(Source texts of formatted documents)
--- START ---

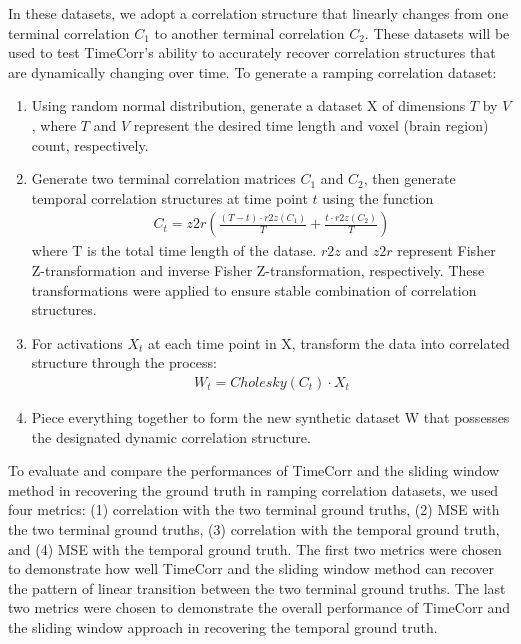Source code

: \documentclass[11pt]{article}
\begin{document}
In these datasets, we adopt a correlation structure that linearly changes from one terminal correlation $C_1$ to another terminal correlation $C_2$. These datasets will be used to test TimeCorr's ability to accurately recover correlation structures that are dynamically changing over time. To generate a ramping correlation dataset:
\begin{enumerate}
\item Using random normal distribution, generate a dataset X of dimensions $T$ by $V$, where $T$ and $V$ represent the desired time length and voxel (brain region) count, respectively.
\item Generate two terminal correlation matrices $C_1$ and $C_2$, then generate temporal correlation structures at time point $t$ using the function
\begin{align*}
C_t = z2r(\frac{(T-t) \cdot r2z(C_1)}{T} + \frac{t\cdot r2z(C_2)}{T})
\end{align*}
where T is the total time length of the datase. $r2z$ and $z2r$ represent Fisher Z-transformation and inverse Fisher Z-transformation, respectively. These transformations were applied to ensure stable combination of correlation structures.
\item For activations $X_t$ at each time point in X, transform the data into correlated structure through the process:
\begin{align*}
W_t = Cholesky(C_t) \cdot X_t
\end{align*}
\item Piece everything together to form the new synthetic dataset W that possesses the designated dynamic correlation structure.
\end{enumerate}

To evaluate and compare the performances of TimeCorr and the sliding window method in recovering the ground truth in ramping correlation datasets, we used four metrics: (1) correlation with the two terminal ground truths, (2) MSE with the two terminal ground truths, (3) correlation with the temporal ground truth, and (4) MSE with the temporal ground truth. The first two metrics were chosen to demonstrate how well TimeCorr and the sliding window method can recover the pattern of linear transition between the two terminal ground truths. The last two metrics were chosen to demonstrate the overall performance of TimeCorr and the sliding window approach in recovering the temporal ground truth.
\end{document}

--- END ---

WORK TASK → Tell how many lines in the data include the string "TimeCorr". Reply with the number and no other text.

SOLUTION TO THIS EXERCISE → 2